Data extracted from a collection:
┏━━
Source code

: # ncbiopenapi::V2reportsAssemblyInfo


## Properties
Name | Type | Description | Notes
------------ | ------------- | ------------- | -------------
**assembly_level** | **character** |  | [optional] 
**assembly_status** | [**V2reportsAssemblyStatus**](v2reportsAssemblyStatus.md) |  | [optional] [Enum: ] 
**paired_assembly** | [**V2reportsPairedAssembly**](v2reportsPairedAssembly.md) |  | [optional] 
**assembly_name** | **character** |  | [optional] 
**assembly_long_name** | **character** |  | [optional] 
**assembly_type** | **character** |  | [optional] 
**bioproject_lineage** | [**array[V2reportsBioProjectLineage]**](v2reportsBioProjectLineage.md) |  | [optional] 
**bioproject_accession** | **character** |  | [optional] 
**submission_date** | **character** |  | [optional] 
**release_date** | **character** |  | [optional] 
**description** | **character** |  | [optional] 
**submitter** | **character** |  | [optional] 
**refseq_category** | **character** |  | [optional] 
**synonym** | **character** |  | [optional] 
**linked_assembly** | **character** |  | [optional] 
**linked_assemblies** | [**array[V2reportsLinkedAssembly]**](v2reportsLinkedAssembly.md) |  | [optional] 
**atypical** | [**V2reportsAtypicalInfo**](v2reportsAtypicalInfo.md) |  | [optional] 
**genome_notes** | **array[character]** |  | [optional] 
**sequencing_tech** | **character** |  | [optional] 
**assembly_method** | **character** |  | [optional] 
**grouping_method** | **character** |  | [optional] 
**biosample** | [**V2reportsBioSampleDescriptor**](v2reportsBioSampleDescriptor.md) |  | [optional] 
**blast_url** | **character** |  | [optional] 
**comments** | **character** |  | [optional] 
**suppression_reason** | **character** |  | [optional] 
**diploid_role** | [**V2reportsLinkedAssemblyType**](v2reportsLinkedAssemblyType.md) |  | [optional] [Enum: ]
┗━━
• _TASK PROMPT_
Reproduce the data shown above exactly, including every line.

• _REPLY_
Source code

: # ncbiopenapi::V2reportsAssemblyInfo


## Properties
Name | Type | Description | Notes
------------ | ------------- | ------------- | -------------
**assembly_level** | **character** |  | [optional] 
**assembly_status** | [**V2reportsAssemblyStatus**](v2reportsAssemblyStatus.md) |  | [optional] [Enum: ] 
**paired_assembly** | [**V2reportsPairedAssembly**](v2reportsPairedAssembly.md) |  | [optional] 
**assembly_name** | **character** |  | [optional] 
**assembly_long_name** | **character** |  | [optional] 
**assembly_type** | **character** |  | [optional] 
**bioproject_lineage** | [**array[V2reportsBioProjectLineage]**](v2reportsBioProjectLineage.md) |  | [optional] 
**bioproject_accession** | **character** |  | [optional] 
**submission_date** | **character** |  | [optional] 
**release_date** | **character** |  | [optional] 
**description** | **character** |  | [optional] 
**submitter** | **character** |  | [optional] 
**refseq_category** | **character** |  | [optional] 
**synonym** | **character** |  | [optional] 
**linked_assembly** | **character** |  | [optional] 
**linked_assemblies** | [**array[V2reportsLinkedAssembly]**](v2reportsLinkedAssembly.md) |  | [optional] 
**atypical** | [**V2reportsAtypicalInfo**](v2reportsAtypicalInfo.md) |  | [optional] 
**genome_notes** | **array[character]** |  | [optional] 
**sequencing_tech** | **character** |  | [optional] 
**assembly_method** | **character** |  | [optional] 
**grouping_method** | **character** |  | [optional] 
**biosample** | [**V2reportsBioSampleDescriptor**](v2reportsBioSampleDescriptor.md) |  | [optional] 
**blast_url** | **character** |  | [optional] 
**comments** | **character** |  | [optional] 
**suppression_reason** | **character** |  | [optional] 
**diploid_role** | [**V2reportsLinkedAssemblyType**](v2reportsLinkedAssemblyType.md) |  | [optional] [Enum: ]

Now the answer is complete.